▶ What the exercise asks:
In the data below, how many lines include the string "step"? Give only the number.

Document images with source code:
· · · · · · ·

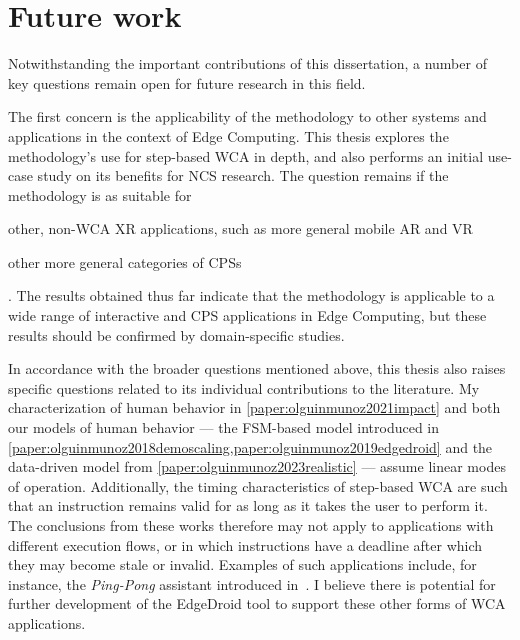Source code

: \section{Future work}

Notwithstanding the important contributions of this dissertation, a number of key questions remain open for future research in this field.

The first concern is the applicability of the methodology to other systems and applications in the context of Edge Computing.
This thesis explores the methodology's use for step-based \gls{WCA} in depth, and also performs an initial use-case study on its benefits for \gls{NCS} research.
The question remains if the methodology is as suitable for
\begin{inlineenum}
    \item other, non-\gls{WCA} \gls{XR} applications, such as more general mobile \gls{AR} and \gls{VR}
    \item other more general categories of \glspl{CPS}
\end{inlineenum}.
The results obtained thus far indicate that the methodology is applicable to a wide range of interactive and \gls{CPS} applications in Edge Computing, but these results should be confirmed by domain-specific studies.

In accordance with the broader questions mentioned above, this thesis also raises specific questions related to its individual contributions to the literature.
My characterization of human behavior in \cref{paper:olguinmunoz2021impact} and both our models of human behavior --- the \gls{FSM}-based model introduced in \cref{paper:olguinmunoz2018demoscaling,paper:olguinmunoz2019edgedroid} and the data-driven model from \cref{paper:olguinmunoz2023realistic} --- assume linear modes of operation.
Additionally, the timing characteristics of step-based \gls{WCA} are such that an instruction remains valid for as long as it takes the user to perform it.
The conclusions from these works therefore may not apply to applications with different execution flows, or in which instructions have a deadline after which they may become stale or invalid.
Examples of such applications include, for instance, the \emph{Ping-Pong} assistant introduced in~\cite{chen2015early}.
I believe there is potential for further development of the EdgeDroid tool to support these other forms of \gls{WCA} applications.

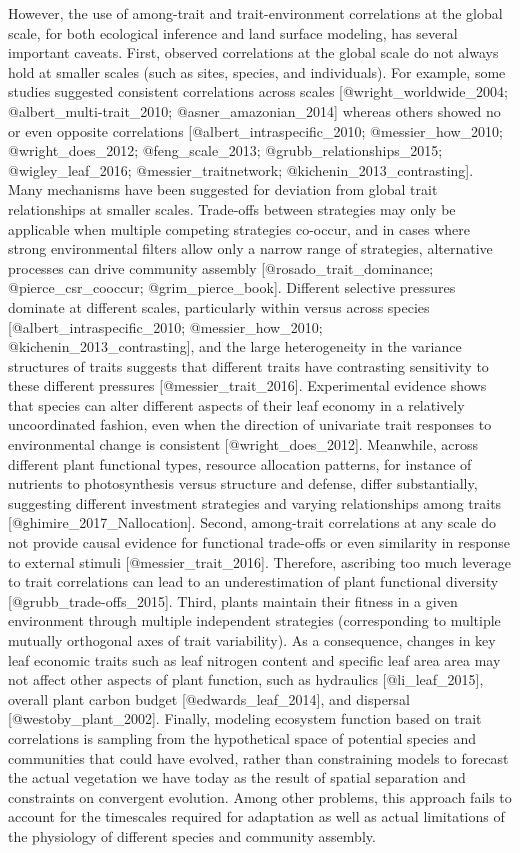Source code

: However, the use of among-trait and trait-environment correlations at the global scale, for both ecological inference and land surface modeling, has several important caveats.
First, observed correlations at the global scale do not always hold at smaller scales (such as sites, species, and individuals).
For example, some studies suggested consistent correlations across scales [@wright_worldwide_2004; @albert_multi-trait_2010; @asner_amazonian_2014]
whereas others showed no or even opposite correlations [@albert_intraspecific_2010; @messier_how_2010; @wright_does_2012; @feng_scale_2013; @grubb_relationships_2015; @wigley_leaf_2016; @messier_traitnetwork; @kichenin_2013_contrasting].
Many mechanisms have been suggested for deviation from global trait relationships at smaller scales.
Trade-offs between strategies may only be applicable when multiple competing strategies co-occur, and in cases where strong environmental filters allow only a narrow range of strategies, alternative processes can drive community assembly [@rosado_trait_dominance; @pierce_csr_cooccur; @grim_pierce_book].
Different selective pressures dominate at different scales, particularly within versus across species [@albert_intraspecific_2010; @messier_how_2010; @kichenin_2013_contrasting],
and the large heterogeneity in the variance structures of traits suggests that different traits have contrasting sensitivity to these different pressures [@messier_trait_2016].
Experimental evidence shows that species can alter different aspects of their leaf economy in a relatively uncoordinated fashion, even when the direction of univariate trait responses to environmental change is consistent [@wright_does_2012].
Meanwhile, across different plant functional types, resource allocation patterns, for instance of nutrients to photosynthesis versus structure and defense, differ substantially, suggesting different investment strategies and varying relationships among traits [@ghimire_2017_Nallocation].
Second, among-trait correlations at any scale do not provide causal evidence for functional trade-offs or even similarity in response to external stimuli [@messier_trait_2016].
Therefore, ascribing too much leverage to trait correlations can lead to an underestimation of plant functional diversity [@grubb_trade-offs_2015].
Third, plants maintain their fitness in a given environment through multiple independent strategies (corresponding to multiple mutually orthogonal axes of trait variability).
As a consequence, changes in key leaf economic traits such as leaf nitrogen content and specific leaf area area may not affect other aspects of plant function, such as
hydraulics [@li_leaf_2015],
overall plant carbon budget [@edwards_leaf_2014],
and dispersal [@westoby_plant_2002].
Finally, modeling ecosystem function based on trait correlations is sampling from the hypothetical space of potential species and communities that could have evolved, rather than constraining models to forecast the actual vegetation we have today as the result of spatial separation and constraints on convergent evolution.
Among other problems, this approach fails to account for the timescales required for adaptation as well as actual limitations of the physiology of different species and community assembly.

· · · · · · ·

▶ Result:
2